Exercise details »
Set down every entry below exactly as it stands.

───── Task input ─────

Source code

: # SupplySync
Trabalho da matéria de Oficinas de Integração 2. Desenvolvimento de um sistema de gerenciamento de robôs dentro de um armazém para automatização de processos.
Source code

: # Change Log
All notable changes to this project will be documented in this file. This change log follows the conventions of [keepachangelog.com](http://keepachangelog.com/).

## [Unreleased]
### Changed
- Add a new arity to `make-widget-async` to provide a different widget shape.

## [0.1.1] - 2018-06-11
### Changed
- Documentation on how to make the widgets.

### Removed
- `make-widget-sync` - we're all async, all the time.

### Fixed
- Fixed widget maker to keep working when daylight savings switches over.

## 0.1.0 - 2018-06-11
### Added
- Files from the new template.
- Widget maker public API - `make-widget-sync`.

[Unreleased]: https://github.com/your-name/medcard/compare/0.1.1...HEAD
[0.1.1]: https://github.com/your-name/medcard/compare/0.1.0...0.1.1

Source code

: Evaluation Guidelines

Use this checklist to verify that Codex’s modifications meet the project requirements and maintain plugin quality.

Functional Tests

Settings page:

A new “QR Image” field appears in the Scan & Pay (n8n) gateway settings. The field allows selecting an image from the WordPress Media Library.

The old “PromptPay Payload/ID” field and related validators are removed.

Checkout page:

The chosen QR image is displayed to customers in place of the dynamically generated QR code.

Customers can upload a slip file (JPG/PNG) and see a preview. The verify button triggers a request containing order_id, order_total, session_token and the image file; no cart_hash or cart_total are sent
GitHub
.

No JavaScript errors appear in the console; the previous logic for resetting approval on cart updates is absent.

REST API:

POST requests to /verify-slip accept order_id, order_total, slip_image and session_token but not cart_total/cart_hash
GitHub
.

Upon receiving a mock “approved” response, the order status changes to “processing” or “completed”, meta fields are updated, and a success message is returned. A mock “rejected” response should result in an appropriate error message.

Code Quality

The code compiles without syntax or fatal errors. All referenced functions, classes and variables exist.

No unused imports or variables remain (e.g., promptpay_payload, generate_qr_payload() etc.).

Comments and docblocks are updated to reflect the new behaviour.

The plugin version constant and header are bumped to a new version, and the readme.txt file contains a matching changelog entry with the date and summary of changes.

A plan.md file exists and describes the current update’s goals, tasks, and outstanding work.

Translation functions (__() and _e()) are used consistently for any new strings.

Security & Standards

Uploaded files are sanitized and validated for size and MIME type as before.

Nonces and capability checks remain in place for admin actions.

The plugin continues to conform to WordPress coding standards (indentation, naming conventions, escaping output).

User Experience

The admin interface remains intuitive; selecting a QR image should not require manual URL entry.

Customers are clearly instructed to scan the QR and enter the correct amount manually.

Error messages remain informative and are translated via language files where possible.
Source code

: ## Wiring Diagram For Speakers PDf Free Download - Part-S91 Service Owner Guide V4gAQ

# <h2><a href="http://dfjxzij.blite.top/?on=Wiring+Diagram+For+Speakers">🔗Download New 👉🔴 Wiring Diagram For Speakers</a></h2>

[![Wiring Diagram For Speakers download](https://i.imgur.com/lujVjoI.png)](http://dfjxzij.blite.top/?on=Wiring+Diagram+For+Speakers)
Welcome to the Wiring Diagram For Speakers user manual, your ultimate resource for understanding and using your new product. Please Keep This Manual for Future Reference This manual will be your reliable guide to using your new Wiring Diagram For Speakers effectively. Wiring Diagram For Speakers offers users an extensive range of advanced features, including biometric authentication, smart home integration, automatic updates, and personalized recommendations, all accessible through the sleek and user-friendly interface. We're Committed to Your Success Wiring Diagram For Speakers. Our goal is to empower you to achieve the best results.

─────

Reply »
Source code

: # SupplySync
Trabalho da matéria de Oficinas de Integração 2. Desenvolvimento de um sistema de gerenciamento de robôs dentro de um armazém para automatização de processos.
Source code

: # Change Log
All notable changes to this project will be documented in this file. This change log follows the conventions of [keepachangelog.com](http://keepachangelog.com/).

## [Unreleased]
### Changed
- Add a new arity to `make-widget-async` to provide a different widget shape.

## [0.1.1] - 2018-06-11
### Changed
- Documentation on how to make the widgets.

### Removed
- `make-widget-sync` - we're all async, all the time.

### Fixed
- Fixed widget maker to keep working when daylight savings switches over.

## 0.1.0 - 2018-06-11
### Added
- Files from the new template.
- Widget maker public API - `make-widget-sync`.

[Unreleased]: https://github.com/your-name/medcard/compare/0.1.1...HEAD
[0.1.1]: https://github.com/your-name/medcard/compare/0.1.0...0.1.1

Source code

: Evaluation Guidelines

Use this checklist to verify that Codex’s modifications meet the project requirements and maintain plugin quality.

Functional Tests

Settings page:

A new “QR Image” field appears in the Scan & Pay (n8n) gateway settings. The field allows selecting an image from the WordPress Media Library.

The old “PromptPay Payload/ID” field and related validators are removed.

Checkout page:

The chosen QR image is displayed to customers in place of the dynamically generated QR code.

Customers can upload a slip file (JPG/PNG) and see a preview. The verify button triggers a request containing order_id, order_total, session_token and the image file; no cart_hash or cart_total are sent
GitHub
.

No JavaScript errors appear in the console; the previous logic for resetting approval on cart updates is absent.

REST API:

POST requests to /verify-slip accept order_id, order_total, slip_image and session_token but not cart_total/cart_hash
GitHub
.

Upon receiving a mock “approved” response, the order status changes to “processing” or “completed”, meta fields are updated, and a success message is returned. A mock “rejected” response should result in an appropriate error message.

Code Quality

The code compiles without syntax or fatal errors. All referenced functions, classes and variables exist.

No unused imports or variables remain (e.g., promptpay_payload, generate_qr_payload() etc.).

Comments and docblocks are updated to reflect the new behaviour.

The plugin version constant and header are bumped to a new version, and the readme.txt file contains a matching changelog entry with the date and summary of changes.

A plan.md file exists and describes the current update’s goals, tasks, and outstanding work.

Translation functions (__() and _e()) are used consistently for any new strings.

Security & Standards

Uploaded files are sanitized and validated for size and MIME type as before.

Nonces and capability checks remain in place for admin actions.

The plugin continues to conform to WordPress coding standards (indentation, naming conventions, escaping output).

User Experience

The admin interface remains intuitive; selecting a QR image should not require manual URL entry.

Customers are clearly instructed to scan the QR and enter the correct amount manually.

Error messages remain informative and are translated via language files where possible.
Source code

: ## Wiring Diagram For Speakers PDf Free Download - Part-S91 Service Owner Guide V4gAQ

# <h2><a href="http://dfjxzij.blite.top/?on=Wiring+Diagram+For+Speakers">🔗Download New 👉🔴 Wiring Diagram For Speakers</a></h2>

[![Wiring Diagram For Speakers download](https://i.imgur.com/lujVjoI.png)](http://dfjxzij.blite.top/?on=Wiring+Diagram+For+Speakers)
Welcome to the Wiring Diagram For Speakers user manual, your ultimate resource for understanding and using your new product. Please Keep This Manual for Future Reference This manual will be your reliable guide to using your new Wiring Diagram For Speakers effectively. Wiring Diagram For Speakers offers users an extensive range of advanced features, including biometric authentication, smart home integration, automatic updates, and personalized recommendations, all accessible through the sleek and user-friendly interface. We're Committed to Your Success Wiring Diagram For Speakers. Our goal is to empower you to achieve the best results.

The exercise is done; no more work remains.